[DATA TO USE]
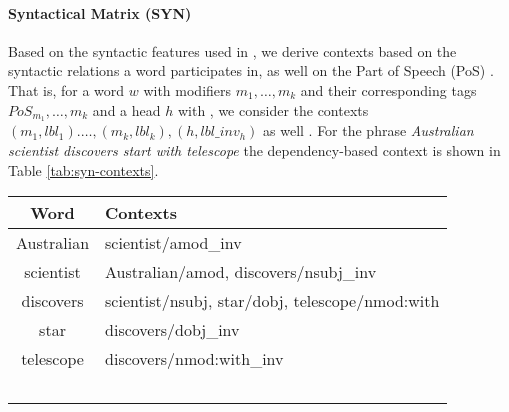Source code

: \documentclass[11pt]{article}
\begin{document}
\paragraph{Syntactical Matrix (SYN)}
Based on the syntactic features used in   \cite{LevyG14,Panchenko2017}, we derive contexts based on the syntactic relations a word participates in, as well on the Part of Speech (PoS)   .  That is, for a word $w$ with modifiers $m_1, \dots, m_k$ and their corresponding  tags $PoS_{m_1}, \dots, m_k$  and a head $h$ with , we consider the contexts $(m_1, lbl_1). \dots, (m_k, lbl_k), (h, lbl\_inv_h)$ as well . For the phrase \textit{Australian scientist discovers start with telescope} the dependency-based context is shown in Table \ref{tab:syn-contexts}.
\begin{table*}
\begin{tabular}{cl}
\hline 
 Word & Contexts \\ 
\hline 
Australian & scientist/amod\_inv \\ 
scientist  &  Australian/amod, discovers/nsubj\_inv\\ 
discovers & scientist/nsubj, star/dobj, telescope/nmod:with \\ 
star & discovers/dobj\_inv \\ 
telescope  &  discovers/nmod:with\_inv \\ 
\hline \
\end{tabular} 
\label{tab:syn-contexts}
\caption{Syntactic contexts corresponding to the phrase \textit{Australian scientist discovers start with telescope}.}
\end{table*}
\vspace{.6cm}



\end{document}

[YOUR INSTRUCTIONS]
In the material above, find each line containing the word "amod" and copy it.

[RESPONSE]
Australian & scientist/amod\_inv \\ 
scientist  &  Australian/amod, discovers/nsubj\_inv\\ 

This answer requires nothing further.